Lo sguardo del vecchio Rembrandt
Con un termine un po’ abusato – coniato per le bombe inglesi della Seconda Guerra Mondiale e poi passato al mondo dello spettacolo – sono state definite “mostre blockbuster”. Si tratta di quegli eventi espositivi che per nomi coinvolti, particolare risonanza del luogo o delle opere, concomitanza con anniversari e una martellante campagna pubblicitaria, richiamano una enorme fetta del pubblico che mediamente frequenta le istituzioni museali. Una grande fetta, certo, ma non l’intero pubblico. Perché, per fortuna, le mostre blockbuster non sono l’unico prodotto dell’attività espositiva e museale.
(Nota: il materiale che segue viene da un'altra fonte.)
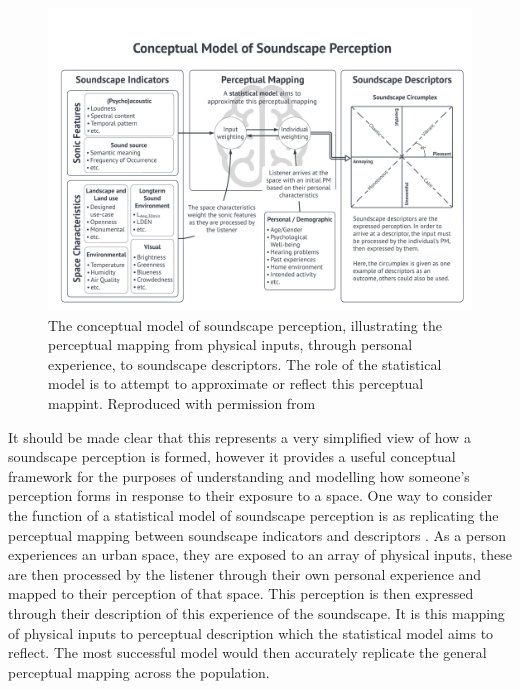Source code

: \documentclass[
  authoryear,
  preprint,
  1p]{elsarticle}
\begin{document}
\begin{figure}

{\centering \includegraphics{Overall_Model_Concept_Diagram_2022-04-28.png}

}

\caption{\label{fig-model}The conceptual model of soundscape perception,
illustrating the perceptual mapping from physical inputs, through
personal experience, to soundscape descriptors. The role of the
statistical model is to attempt to approximate or reflect this
perceptual mappint. Reproduced with permission from
\citet{Mitchell2022Predictive}}

\end{figure}

It should be made clear that this represents a very simplified view of
how a soundscape perception is formed, however it provides a useful
conceptual framework for the purposes of understanding and modelling how
someone's perception forms in response to their exposure to a space. One
way to consider the function of a statistical model of soundscape
perception is as replicating the perceptual mapping between soundscape
indicators and descriptors \citep{Lionello2021new}. As a person
experiences an urban space, they are exposed to an array of physical
inputs, these are then processed by the listener through their own
personal experience and mapped to their perception of that space. This
perception is then expressed through their description of this
experience of the soundscape. It is this mapping of physical inputs to
perceptual description which the statistical model aims to reflect. The
most successful model would then accurately replicate the general
perceptual mapping across the population.
\end{document}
Accanto a questi eventi enormi (e non sempre riusciti), infatti, si colloca un’attività proteiforme di esposizioni più piccole, dall’appeal minore ma dal rigoroso taglio storico-scientifico a motivarle.
È il caso, in questi mesi, della piccola mostra Rembrandt alla Galleria Corsini: l’Autoritratto come San Paolo, curata da Alessandro Cosma e ospitata appunto nel museo romano di via della Lungara, a Trastevere, prorogata (dopo il lockdown) fino al prossimo 30 settembre.
La Galleria Corsini, gioiello espositivo che ospita l’importante quadreria raccolta a partire dalla fine del’600 e per tutto il secolo successivo dalla omonima famiglia di origine fiorentina – con opere, fra gli altri, di Caravaggio, Guido Reni, Ribera, Beato Angelico –, è di per sé un luogo solo apparentemente “minore” rispetto ai celebri musei romani, in realtà estremamente affascinante. Nella mostra in questione, poi, due sale nel percorso fanno luce su uno dei più importanti quadri appartenuti in passato ai Corsini, l’autoritratto che Rembrandt van Rijn dipinge nel 1661, oggi in prestito dal Rijksmuseum di Amsterdam.
Un dipinto a olio dell’età matura realizzato quando l’artista olandese aveva 55 anni. Rembrandt, che nel corso della sua vita e con diverse tecniche ha realizzato oltre ottanta autoritratti, si mostra qui – ed è un caso unico – con turbante, la spada del martirio e il voluminoso insieme delle epistole, nei panni di San Paolo. La tela mostra in maniera efficace la tecnica che il maestro di Leida ha fatto sua nella fase tarda della sua produzione. Una pittura materica, dalla pennellata grassa e corposa attraverso cui – per utilizzare le splendide parole di Svetlana Alpers in L’officina di Rembrandt – l’artista “sottolinea l’affinità tra pigmento e carne umana”. L’Autoritratto come San Paolo, dunque, restituisce all’osservatore questo impasto striato, in cui la luce colpisce e fa risaltare i bianchi luminosi del turbante o le rughe e lo sguardo quasi sorpreso, istantaneo, con cui l’artista si rivolge al pubblico.
Ma, oltre alla bellezza dell’opera, qui accompagnata da una selezione delle splendide incisioni di Rembrandt appartenute ai Corsini (tra cui l’ottima Tre alberi – quasi “proto-Constable” nella resa atmosferica della pioggia – o Cristo che guarisce gli ammalati, chiamata anche La stampa dei cento fiorini per l’altissimo costo voluto dall’artista), il senso storico che ne motiva l’allestimento alla Galleria Corsini è che l’opera si mostrava proprio in quelle sale del Palazzo alla Lungara a partire dagli anni ’30 del Settecento e fino alla fine del secolo. Nel 1799, infatti, come è stato recentemente scoperto attraverso i documenti esposti qui in originale, l’opera è stata venduta in un blocco di 25 tele dal “maestro di casa” dei Corsini, Ludovico Radice, per far fronte alle spese imposte alle ricche famiglie romane a seguito dell’occupazione francese della città.
Insomma, quella di Rembrandt è una mostra piccola nelle dimensioni ma non nel contenuto, in cui il piacere di osservare dal vivo la pennellata del maestro si accompagna all’alto valore storico-documentario che la guida. Per qualche mese lo sguardo del pittore di Leida nei panni di San Paolo è tornato a guardare quelle vecchie sale a lui familiari.